Bitcoin, the world’s biggest cryptocurrency, slipped 8 per cent to a one-week low of $91, 377.32 on November 26, from a record-high of $99,830 on November 22, according to a Reuters report. But the token’s failure to crack the $100,000 ceiling is likely to cause more downward pressure, with investors bracing for profit-taking as significant contracts expire in December, it added.

Over the past year, Bitcoin has gained 120 per cent, with around 34 per cent gained in November alone — riding high on the US elections and crypto-friendly nominee Donald Trump’s victory in the presidential race.

During his elections campaign, Trump “embraced” digital assets and made promises such as making the US the “crypto capital of the planet” and building a national stockpile of Bitcoin, it said.

Investors Turning Protective?

On December 27 as much as $11.8 billion worth Bitcoin option expire and investors are anticipating that significant moves in either direction could be triggered that day, the report said.

Nick Forster, founder of onchain options decentralized protocol Derive, told Reuters that the “call-put skew” index for the December 27 dated Bitcoin expiry showed major drop of 30 per cent drop over the past day. He said market participants have shifted toward more protective strategies.

The call-put skew is the difference in implied volatility between calls (options to buy) and puts (options to sell). “It suggests traders are hedging against potential downside risks.
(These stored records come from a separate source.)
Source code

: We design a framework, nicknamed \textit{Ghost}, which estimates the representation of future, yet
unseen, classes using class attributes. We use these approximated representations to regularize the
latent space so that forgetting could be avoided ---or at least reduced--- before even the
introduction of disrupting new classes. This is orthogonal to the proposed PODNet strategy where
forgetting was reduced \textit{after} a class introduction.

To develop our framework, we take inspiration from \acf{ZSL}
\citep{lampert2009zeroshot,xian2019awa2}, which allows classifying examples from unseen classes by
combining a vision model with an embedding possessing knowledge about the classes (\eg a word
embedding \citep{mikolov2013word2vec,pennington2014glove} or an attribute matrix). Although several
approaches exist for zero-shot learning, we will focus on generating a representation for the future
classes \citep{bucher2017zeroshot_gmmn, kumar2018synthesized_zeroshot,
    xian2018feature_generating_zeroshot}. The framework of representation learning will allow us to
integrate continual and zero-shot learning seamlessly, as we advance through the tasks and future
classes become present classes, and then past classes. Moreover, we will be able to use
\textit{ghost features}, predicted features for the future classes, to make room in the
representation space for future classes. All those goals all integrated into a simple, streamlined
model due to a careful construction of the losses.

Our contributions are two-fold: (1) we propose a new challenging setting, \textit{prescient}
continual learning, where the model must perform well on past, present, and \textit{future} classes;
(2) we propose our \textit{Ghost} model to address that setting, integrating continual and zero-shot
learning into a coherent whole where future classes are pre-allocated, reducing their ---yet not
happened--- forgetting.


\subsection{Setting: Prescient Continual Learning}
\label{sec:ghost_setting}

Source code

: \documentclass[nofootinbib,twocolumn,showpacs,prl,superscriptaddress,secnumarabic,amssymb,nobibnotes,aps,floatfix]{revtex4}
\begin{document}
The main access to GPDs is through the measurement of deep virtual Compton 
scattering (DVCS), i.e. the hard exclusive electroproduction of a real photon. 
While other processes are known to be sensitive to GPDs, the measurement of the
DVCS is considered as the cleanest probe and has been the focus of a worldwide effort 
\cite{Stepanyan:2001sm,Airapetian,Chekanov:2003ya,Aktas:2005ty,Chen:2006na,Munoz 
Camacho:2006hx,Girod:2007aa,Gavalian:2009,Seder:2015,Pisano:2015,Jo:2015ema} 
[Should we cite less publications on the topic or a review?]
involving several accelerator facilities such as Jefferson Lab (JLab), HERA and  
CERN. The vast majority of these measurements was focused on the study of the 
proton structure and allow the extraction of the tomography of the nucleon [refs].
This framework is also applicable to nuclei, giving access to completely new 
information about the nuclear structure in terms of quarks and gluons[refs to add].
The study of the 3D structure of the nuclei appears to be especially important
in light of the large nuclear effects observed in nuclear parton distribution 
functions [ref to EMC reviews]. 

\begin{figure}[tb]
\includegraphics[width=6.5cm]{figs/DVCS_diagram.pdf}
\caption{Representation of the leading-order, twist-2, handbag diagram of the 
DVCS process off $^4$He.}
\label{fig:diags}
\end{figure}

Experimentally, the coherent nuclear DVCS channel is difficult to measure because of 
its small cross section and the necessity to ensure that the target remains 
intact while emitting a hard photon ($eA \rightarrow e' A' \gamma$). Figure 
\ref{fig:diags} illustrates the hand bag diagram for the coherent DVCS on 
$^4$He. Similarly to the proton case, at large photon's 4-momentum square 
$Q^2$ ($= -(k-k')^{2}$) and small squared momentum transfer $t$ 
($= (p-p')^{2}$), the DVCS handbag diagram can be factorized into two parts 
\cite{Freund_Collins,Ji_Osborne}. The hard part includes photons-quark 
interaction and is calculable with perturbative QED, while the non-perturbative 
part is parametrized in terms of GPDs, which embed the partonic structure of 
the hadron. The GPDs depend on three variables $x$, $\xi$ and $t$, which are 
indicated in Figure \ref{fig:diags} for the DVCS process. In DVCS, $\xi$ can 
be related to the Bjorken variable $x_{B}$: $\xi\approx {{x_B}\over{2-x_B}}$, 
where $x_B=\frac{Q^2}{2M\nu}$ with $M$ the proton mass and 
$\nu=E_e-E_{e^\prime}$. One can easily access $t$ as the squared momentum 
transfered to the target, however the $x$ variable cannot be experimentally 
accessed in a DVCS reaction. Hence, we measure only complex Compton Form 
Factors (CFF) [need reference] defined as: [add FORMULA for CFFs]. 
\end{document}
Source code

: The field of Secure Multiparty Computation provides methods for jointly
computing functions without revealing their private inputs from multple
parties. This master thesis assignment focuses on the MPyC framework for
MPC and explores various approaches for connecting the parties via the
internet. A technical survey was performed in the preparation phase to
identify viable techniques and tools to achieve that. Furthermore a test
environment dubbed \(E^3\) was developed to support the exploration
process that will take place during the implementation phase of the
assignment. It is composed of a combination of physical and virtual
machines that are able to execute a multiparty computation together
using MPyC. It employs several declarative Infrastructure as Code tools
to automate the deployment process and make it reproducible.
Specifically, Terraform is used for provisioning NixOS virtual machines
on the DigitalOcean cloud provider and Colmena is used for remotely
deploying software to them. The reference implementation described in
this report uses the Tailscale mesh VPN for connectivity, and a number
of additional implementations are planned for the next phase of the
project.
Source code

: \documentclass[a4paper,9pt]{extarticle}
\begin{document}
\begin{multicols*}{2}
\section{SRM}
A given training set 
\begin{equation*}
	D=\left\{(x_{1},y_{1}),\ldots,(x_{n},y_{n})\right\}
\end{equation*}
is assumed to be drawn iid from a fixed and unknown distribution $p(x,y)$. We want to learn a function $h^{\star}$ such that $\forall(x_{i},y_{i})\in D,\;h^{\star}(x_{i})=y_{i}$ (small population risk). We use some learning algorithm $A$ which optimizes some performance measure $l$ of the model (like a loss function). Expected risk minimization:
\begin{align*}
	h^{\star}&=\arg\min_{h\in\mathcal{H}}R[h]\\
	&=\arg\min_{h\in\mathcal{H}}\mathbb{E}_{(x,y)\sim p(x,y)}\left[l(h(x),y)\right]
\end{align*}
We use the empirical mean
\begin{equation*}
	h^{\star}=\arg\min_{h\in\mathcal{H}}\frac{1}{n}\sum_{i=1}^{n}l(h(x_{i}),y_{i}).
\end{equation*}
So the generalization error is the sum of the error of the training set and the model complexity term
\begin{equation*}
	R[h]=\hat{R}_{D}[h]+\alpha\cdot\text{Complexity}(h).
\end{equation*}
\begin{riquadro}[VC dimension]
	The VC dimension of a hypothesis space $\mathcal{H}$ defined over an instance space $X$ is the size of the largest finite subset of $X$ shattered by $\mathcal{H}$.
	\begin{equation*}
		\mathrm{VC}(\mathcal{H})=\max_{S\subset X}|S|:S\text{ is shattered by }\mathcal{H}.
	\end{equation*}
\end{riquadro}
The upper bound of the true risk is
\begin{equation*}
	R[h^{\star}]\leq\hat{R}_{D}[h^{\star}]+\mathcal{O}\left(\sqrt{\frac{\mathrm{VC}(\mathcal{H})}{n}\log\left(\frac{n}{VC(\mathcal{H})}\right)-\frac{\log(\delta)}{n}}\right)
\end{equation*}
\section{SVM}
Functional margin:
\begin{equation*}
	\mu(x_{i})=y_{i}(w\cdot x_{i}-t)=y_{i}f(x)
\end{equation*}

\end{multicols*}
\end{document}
However, pullbacks like these are not uncommon in bull markets,” Forster said.

Foster added that there is a 68 per cent chance of Bitcoin slipping to $81,493 (down 16.03 per cent) of rising to $115,579 per cent (up 19.9 per cent) by December 27. He noted that the “close alignment suggests the market anticipates significant movements soon.”

Profit-Taking Driving Decline?

Bitcoin has come off its high perch for now, and one of reasons cited by market participants for the decline was good old profit-taking.

Anthony Pompliano, founder and chief executive officer at Professional Capital Management, in his letter to clients on Tuesday, cited _checkonchain.com analysis, which noted that long-term holders have distributed $60 billion worth of supply in the last 30-days.

Of long-term holders’ supply moved since the bitcoin’s bottom of $15,479 hit during the FTX collapse two years ago, 21% of it has happened in November, which is the “heaviest profit-taking we have seen so far this cycle,” according to a post of _checkonchain.com on X.